Exercise description » Every line below that holds the string "Slečno" should be copied out.

Records »
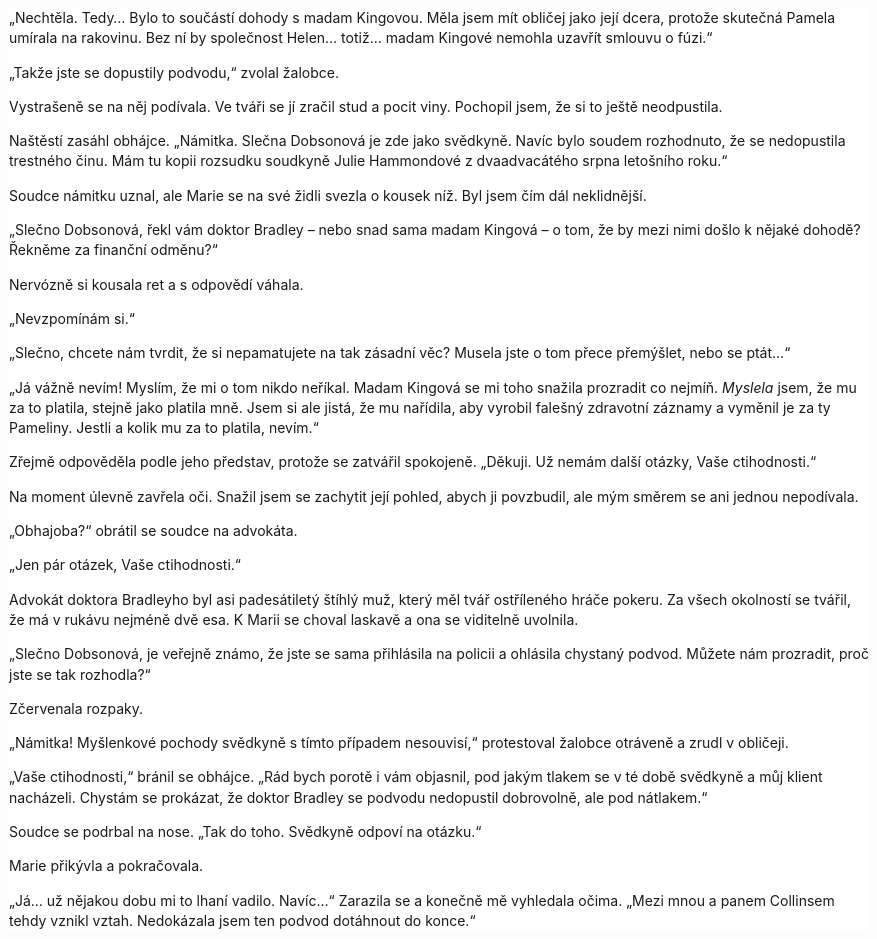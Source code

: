 „Nechtěla. Tedy… Bylo to součástí dohody s madam Kingovou. Měla jsem mít obličej jako její dcera, protože skutečná Pamela umírala na rakovinu. Bez ní by společnost Helen… totiž… madam Kingové nemohla uzavřít smlouvu o fúzi.“

„Takže jste se dopustily podvodu,“ zvolal žalobce.

Vystrašeně se na něj podívala. Ve tváři se jí zračil stud a pocit viny. Pochopil jsem, že si to ještě neodpustila.

Naštěstí zasáhl obhájce. „Námitka. Slečna Dobsonová je zde jako svědkyně. Navíc bylo soudem rozhodnuto, že se nedopustila trestného činu. Mám tu kopii rozsudku soudkyně Julie Hammondové z dvaadvacátého srpna letošního roku.“

Soudce námitku uznal, ale Marie se na své židli svezla o kousek níž. Byl jsem čím dál neklidnější.

„Slečno Dobsonová, řekl vám doktor Bradley – nebo snad sama madam Kingová – o tom, že by mezi nimi došlo k nějaké dohodě? Řekněme za finanční odměnu?“

Nervózně si kousala ret a s odpovědí váhala.

„Nevzpomínám si.“

„Slečno, chcete nám tvrdit, že si nepamatujete na tak zásadní věc? Musela jste o tom přece přemýšlet, nebo se ptát…“

„Já vážně nevím! Myslím, že mi o tom nikdo neříkal. Madam Kingová se mi toho snažila prozradit co nejmíň. _Myslela_ jsem, že mu za to platila, stejně jako platila mně. Jsem si ale jistá, že mu nařídila, aby vyrobil falešný zdravotní záznamy a vyměnil je za ty Pameliny. Jestli a kolik mu za to platila, nevím.“

Zřejmě odpověděla podle jeho představ, protože se zatvářil spokojeně. „Děkuji. Už nemám další otázky, Vaše ctihodnosti.“

Na moment úlevně zavřela oči. Snažil jsem se zachytit její pohled, abych ji povzbudil, ale mým směrem se ani jednou nepodívala.

„Obhajoba?“ obrátil se soudce na advokáta.

„Jen pár otázek, Vaše ctihodnosti.“

Advokát doktora Bradleyho byl asi padesátiletý štíhlý muž, který měl tvář ostříleného hráče pokeru. Za všech okolností se tvářil, že má v rukávu nejméně dvě esa. K Marii se choval laskavě a ona se viditelně uvolnila.

„Slečno Dobsonová, je veřejně známo, že jste se sama přihlásila na policii a ohlásila chystaný podvod. Můžete nám prozradit, proč jste se tak rozhodla?“

Zčervenala rozpaky.

„Námitka! Myšlenkové pochody svědkyně s tímto případem nesouvisí,“ protestoval žalobce otráveně a zrudl v obličeji.

„Vaše ctihodnosti,“ bránil se obhájce. „Rád bych porotě i vám objasnil, pod jakým tlakem se v té době svědkyně a můj klient nacházeli. Chystám se prokázat, že doktor Bradley se podvodu nedopustil dobrovolně, ale pod nátlakem.“

Soudce se podrbal na nose. „Tak do toho. Svědkyně odpoví na otázku.“

Marie přikývla a pokračovala.

„Já… už nějakou dobu mi to lhaní vadilo. Navíc…“ Zarazila se a konečně mě vyhledala očima. „Mezi mnou a panem Collinsem tehdy vznikl vztah. Nedokázala jsem ten podvod dotáhnout do konce.“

Solution for this task »
„Slečno Dobsonová, řekl vám doktor Bradley – nebo snad sama madam Kingová – o tom, že by mezi nimi došlo k nějaké dohodě? Řekněme za finanční odměnu?“
„Slečno, chcete nám tvrdit, že si nepamatujete na tak zásadní věc? Musela jste o tom přece přemýšlet, nebo se ptát…“
„Slečno Dobsonová, je veřejně známo, že jste se sama přihlásila na policii a ohlásila chystaný podvod. Můžete nám prozradit, proč jste se tak rozhodla?“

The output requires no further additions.